I'm making my term paper and I need to prove some results, my question is:
If I know that (I've proved this) $\sin(x) = x \displaystyle \prod_{n=1}^{\infty}\left(1 - \frac{x²}{(\pi n)^2 } \right)$ then applying $\ln(x)$ we have
$\ln(\sin(x)) = \ln\left(x \displaystyle \prod_{n=1}^{\infty}\left(1 - \frac{x²}{(\pi n)^2 } \right)\right)$ .
Now, can I assume that $\ln(\sin(x)) = \ln x + \displaystyle \sum_{n=1}^{\infty} \ln\left(1 - \frac{x²}{(\pi n)^2 } \right) $??
I need Uniform convergence of $\ln(x)$'series to assume that?

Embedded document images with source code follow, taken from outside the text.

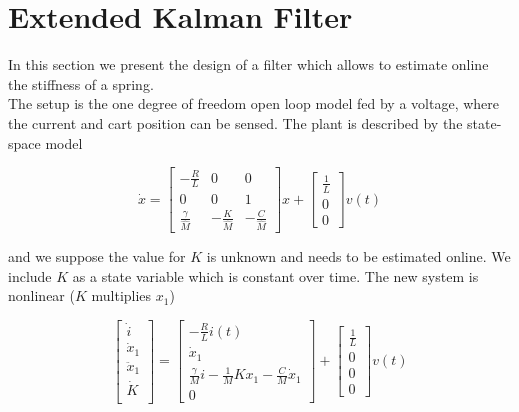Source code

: \section{Extended Kalman Filter}
In this section we present the design of a filter which allows to estimate online the stiffness of a spring.\\

The setup is the one degree of freedom open loop model fed by a voltage, where the current and cart position can be sensed. The plant is described by the state-space model

\begin{equation}
	\dot{x}=\begin{bmatrix}
		-\frac{R}{L} &0 & 0 \\
		0 & 0 & 1 \\ 
		\frac{\gamma}{\hat{M}} & -\frac{K}{\hat{M}} & -\frac{C}{\hat{M}}
	\end{bmatrix}
	x
	+
	\begin{bmatrix}\frac{1}{L} \\ 0 \\ 0\end{bmatrix} v(t)
\end{equation}

and we suppose the value for $K$ is unknown and needs to be estimated online. We include $K$ as a state variable which is constant over time. The new system is nonlinear ($K$ multiplies $x_1$)

\begin{equation}
		\begin{bmatrix}
			\dot{i} \\
			\dot{x}_1 \\
			\ddot{x}_1 \\
			\dot{K} \\
		\end{bmatrix}
		= 
		\begin{bmatrix}
			-\frac{R}{L} i(t) \\
			\dot{x}_1 \\
			\frac{\gamma}{M} i - \frac{1}{M} Kx_1 - \frac{C}{M} \dot{x}_1 \\
			0
		\end{bmatrix}
		+
		\begin{bmatrix}\frac{1}{L} \\ 0 \\ 0 \\ 0 \end{bmatrix} v(t)
\end{equation}

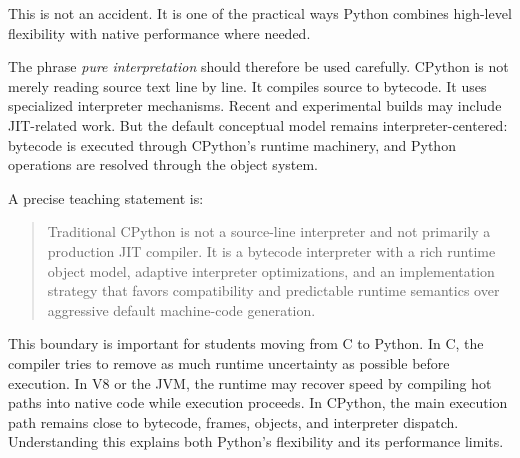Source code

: This is not an accident. It is one of the practical ways Python combines high-level flexibility with native performance where needed.

The phrase \emph{pure interpretation} should therefore be used carefully. CPython is not merely reading source text line by line. It compiles source to bytecode. It uses specialized interpreter mechanisms. Recent and experimental builds may include JIT-related work. But the default conceptual model remains interpreter-centered: bytecode is executed through CPython's runtime machinery, and Python operations are resolved through the object system.

A precise teaching statement is:

\begin{quote}
Traditional CPython is not a source-line interpreter and not primarily a production JIT compiler. It is a bytecode interpreter with a rich runtime object model, adaptive interpreter optimizations, and an implementation strategy that favors compatibility and predictable runtime semantics over aggressive default machine-code generation.
\end{quote}

This boundary is important for students moving from C to Python. In C, the compiler tries to remove as much runtime uncertainty as possible before execution. In V8 or the JVM, the runtime may recover speed by compiling hot paths into native code while execution proceeds. In CPython, the main execution path remains close to bytecode, frames, objects, and interpreter dispatch. Understanding this explains both Python's flexibility and its performance limits.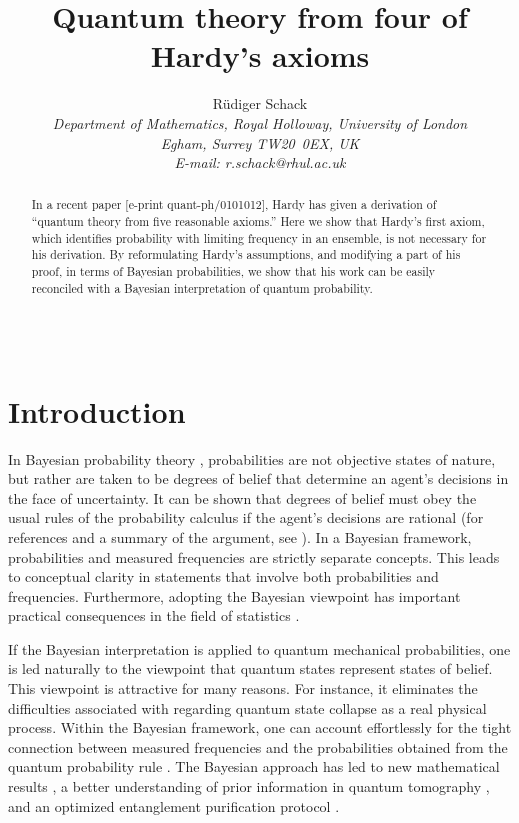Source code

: \documentclass[pra,12pt,tightenlines]{revtex4-2}
\begin{document}
\title{Quantum theory from four of Hardy's axioms}

\author{R\"udiger Schack \\
\it Department of Mathematics, Royal Holloway, University of London \\ 
Egham, Surrey TW20~0EX, UK \\ 
E-mail: r.schack@rhul.ac.uk \\
$\;$ \\ $\;$}

\begin{abstract}
  In a recent paper [e-print quant-ph/0101012], Hardy has given a derivation
  of ``quantum theory from five reasonable axioms.'' Here we show that Hardy's
  first axiom, which identifies probability with limiting frequency in an
  ensemble, is not necessary for his derivation.  By reformulating Hardy's
  assumptions, and modifying a part of his proof, in terms of Bayesian
  probabilities, we show that his work can be easily reconciled with a Bayesian
  interpretation of quantum probability.
\end{abstract}

\pacs{}

\maketitle

$\;$ \section{Introduction}

In Bayesian probability theory \cite{Bernardo1994,Kyburg1980}, probabilities
are not objective states of nature, but rather are taken to be degrees of
belief that determine an agent's decisions in the face of uncertainty.
It can be shown that degrees of belief must obey the usual rules of the
probability calculus if the agent's decisions are rational (for
references and a summary of the argument, see \cite{Caves2002a}). In a Bayesian
framework, probabilities and measured frequencies are strictly separate
concepts. This leads to conceptual clarity in statements that involve both
probabilities and frequencies. Furthermore, adopting the Bayesian viewpoint
has important practical consequences in the field of statistics
\cite{Bernardo1994,Malakoff1999}.

If the Bayesian interpretation is applied to quantum mechanical probabilities,
one is led naturally to the viewpoint that quantum states represent states of
belief. This viewpoint is attractive for many reasons. For instance, it
eliminates the difficulties associated with regarding quantum state collapse
as a real physical process. Within the Bayesian framework, one can account
effortlessly for the tight connection between measured frequencies and the
probabilities obtained from the quantum probability rule \cite{Caves2002c}.
The Bayesian approach has led to new mathematical results
\cite{Caves2002b,Caves2002a}, a better understanding of prior information in
quantum tomography \cite{Schack2001a}, and an optimized entanglement
purification protocol \cite{Brun2001a}.
\end{document}
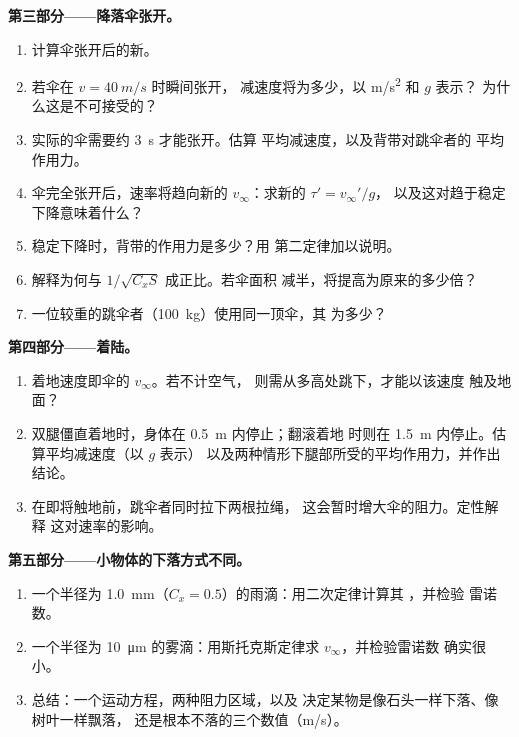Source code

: \begin{problem}
\medskip
\noindent\textbf{第三部分——降落伞张开。}
\begin{enumerate}[resume]
  \item 计算伞张开后的新。
  \item 若伞在 $v = \qty{40}{m/s}$ 时瞬间张开，
        减速度将为多少，以 \unit{m/s^2} 和 $g$ 表示？
        为什么这是不可接受的？
  \item 实际的伞需要约 \qty{3}{s} 才能张开。估算
        平均减速度，以及背带对跳伞者的
        平均作用力。
  \item 伞完全张开后，速率将趋向新的
        $v_\infty$：求新的 $\tau' = v_\infty'/g$，
        以及这对趋于稳定下降意味着什么？
  \item 稳定下降时，背带的作用力是多少？用
        第二定律加以说明。
  \item 解释为何与 $1/\sqrt{C_xS}$ 成正比。若伞面积
        减半，将提高为原来的多少倍？
  \item 一位较重的跳伞者（\qty{100}{kg}）使用同一顶伞，其
        为多少？
\end{enumerate}

\medskip
\noindent\textbf{第四部分——着陆。}
\begin{enumerate}[resume]
  \item 着地速度即伞的 $v_\infty$。若不计空气，
        则需从多高处跳下，才能以该速度
        触及地面？
  \item 双腿僵直着地时，身体在 \qty{0.5}{m} 内停止；翻滚着地
        时则在 \qty{1.5}{m} 内停止。估算平均减速度（以 $g$ 表示）
        以及两种情形下腿部所受的平均作用力，并作出结论。
  \item 在即将触地前，跳伞者同时拉下两根拉绳，
        这会暂时增大伞的阻力。定性解释
        这对速率的影响。
\end{enumerate}

\medskip
\noindent\textbf{第五部分——小物体的下落方式不同。}
\begin{enumerate}[resume]
  \item 一个半径为 \qty{1.0}{mm}（$C_x = 0.5$）的雨滴：用二次定律计算其
        ，并检验
        雷诺数。
  \item 一个半径为 \qty{10}{\micro m} 的雾滴：用斯托克斯定律求
        $v_\infty$，并检验雷诺数
        确实很小。
  \item 总结：一个运动方程，两种阻力区域，以及
        决定某物是像石头一样下落、像树叶一样飘落，
        还是根本不落的三个数值（\unit{m/s}）。
\end{enumerate}
\end{problem}
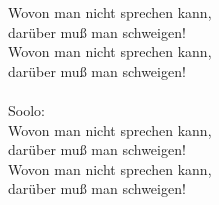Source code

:
            Wovon man nicht sprechen kann, \\
            darüber muß man schweigen! \\
            Wovon man nicht sprechen kann, \\
            darüber muß man schweigen! \\
\hspace{10mm} \\
            Soolo: \\
            Wovon man nicht sprechen kann, \\
            darüber muß man schweigen! \\
            Wovon man nicht sprechen kann, \\
            darüber muß man schweigen! \\

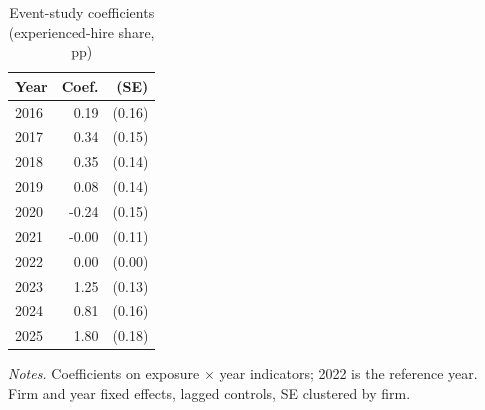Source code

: \begin{table}[!htbp]\centering\footnotesize
\caption{Event-study coefficients (experienced-hire share, pp)}\label{tab:es}
\begin{tabular}{lrr}
\toprule
Year & Coef. & (SE) \\
\midrule
2016 & 0.19 & (0.16) \\
2017 & 0.34 & (0.15) \\
2018 & 0.35 & (0.14) \\
2019 & 0.08 & (0.14) \\
2020 & -0.24 & (0.15) \\
2021 & -0.00 & (0.11) \\
2022 & 0.00 & (0.00) \\
2023 & 1.25 & (0.13) \\
2024 & 0.81 & (0.16) \\
2025 & 1.80 & (0.18) \\
\bottomrule
\end{tabular}
\begin{minipage}{0.95\linewidth}\vspace{2pt}\scriptsize\textit{Notes.} Coefficients on exposure $\times$ year indicators; 2022 is the reference year. Firm and year fixed effects, lagged controls, SE clustered by firm.\end{minipage}
\end{table}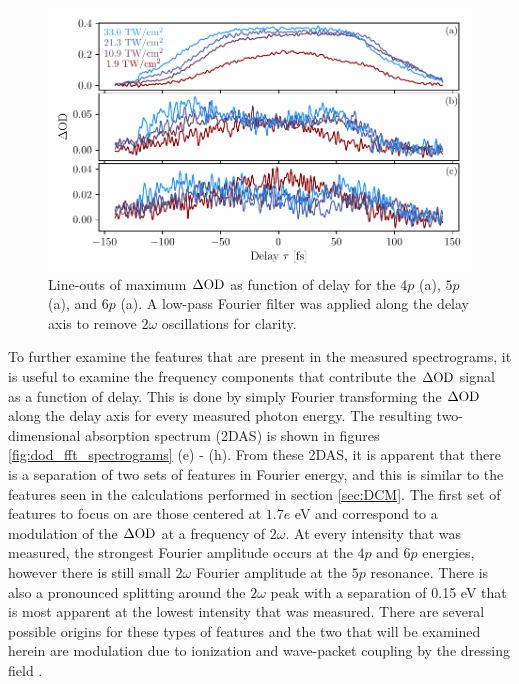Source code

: \begin{figure}
	\centering
	\includegraphics[width=1.0\textwidth]{figures/ATS/dOD_max_lineouts.pdf}
	\caption[Line-outs along maximum $\dod(\tau)$ for $np$ states]{Line-outs of maximum $\Delta\mathrm{OD}$ as function of delay for the $4p$ (a), $5p$ (a), and $6p$ (a).  A low-pass Fourier filter was applied along the delay axis to remove $2\omega$ oscillations for clarity.}
	\label{fig:dOD_max_lineouts}
\end{figure}


To further examine the features that are present in the measured spectrograms, it is useful to examine the frequency components that contribute the $\Delta\mathrm{OD}$ signal as a function of delay.  This is done by simply Fourier transforming the $\Delta\mathrm{OD}$ along the delay axis for every measured photon energy. The resulting two-dimensional absorption spectrum (2DAS) is shown in figures \ref{fig:dod_fft_spectrograms} (e) - (h).  From these 2DAS, it is apparent that there is a separation of two sets of features in Fourier energy, and this is similar to the features seen in the calculations performed in section \ref{sec:DCM}.  The first set of features to focus on are those centered at $1.7e$ eV and correspond to a modulation of the $\Delta\mathrm{OD}$ at a frequency of $2\omega$.  At every intensity that was measured, the strongest Fourier amplitude occurs at the $4p$ and $6p$ energies, however there is still small $2\omega$ Fourier amplitude at the $5p$ resonance.  There is also a pronounced splitting around the $2\omega$ peak with a separation of 0.15 eV that is most apparent at the lowest intensity that was measured.  There are several possible origins for these types of features and the two that will be examined herein are modulation due to ionization and wave-packet coupling by the dressing field \cite{ottReconstructionControlTimedependent2014}.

Assuming that $0 < x < \pi$ and that it has already been proved that
$$\sin x = x \prod_{n=1}^{\infty}\left(1 - \frac{x^2}{\pi^2n^2 } \right) = x \lim_{m \to \infty}\prod_{n=1}^{m}\left(1 - \frac{x^2}{\pi^2n^2 } \right), $$
We have
$$\tag{*}\ln(\sin x) = \ln x + \ln \left[\lim_{m \to \infty}\prod_{n=1}^{m}\left(1 - \frac{x^2}{\pi^2n^2 } \right) \right]$$
Here we have $a_n = -x^2/(\pi n)^2 > -1 $ for all $n \in \mathbb{N}$ and
$$\sum_{n = 1}^\infty|a_n| = \frac{x^2}{\pi^2}\sum_{n=1}^\infty\frac{1}{n^2} < \infty$$
It is not difficult to prove that convergence of the series $\sum|a_n|$ implies convergence of $\sum |\ln(1 +a_n)|$ if $a_n > -1$. This, in turn, implies convergence of $\sum \ln(1+a_n)$ by the comparison test, and so we have convergence of
$$\lim_{m \to \infty}\ln \left[\prod_{n=1}^{m}\left(1 - \frac{x^2}{\pi^2n^2 } \right)\right] = \lim_{m \to \infty}\sum_{n=1}^m\ln\left(1 - \frac{x^2}{\pi^2n^2 } \right) $$
By continuity of the logarithmic function we can write (*) as
$$\ln(\sin x) = \ln x + \lim_{m \to \infty}\sum_{n=1}^{m}\ln \left(1 - \frac{x^2}{\pi^2n^2 } \right) $$
Addendum: $\sum |a_n| < \infty \implies \sum |\ln(1+a_n)| < \infty$ when $-1 < a_n < 0$
If $\sum|a_n|$ converges then $|a_n| \to 0$ as $n \to \infty$ and for all sufficiently large $n$ , $|a_n| < 1/2$. Using the inequality $\ln(1+x) \leqslant x$, we have
$$|\ln(1+a_n)| = \ln \left( \frac{1}{1+a_n}\right) = \ln \left(1 + \frac{|a_n|}{1- |a_n|} \right) \leqslant \frac{|a_n|}{1 - |a_n|}< 2 |a_n|$$
Thus, $\sum|\ln(1+a_n)|$ converges by the comparison test.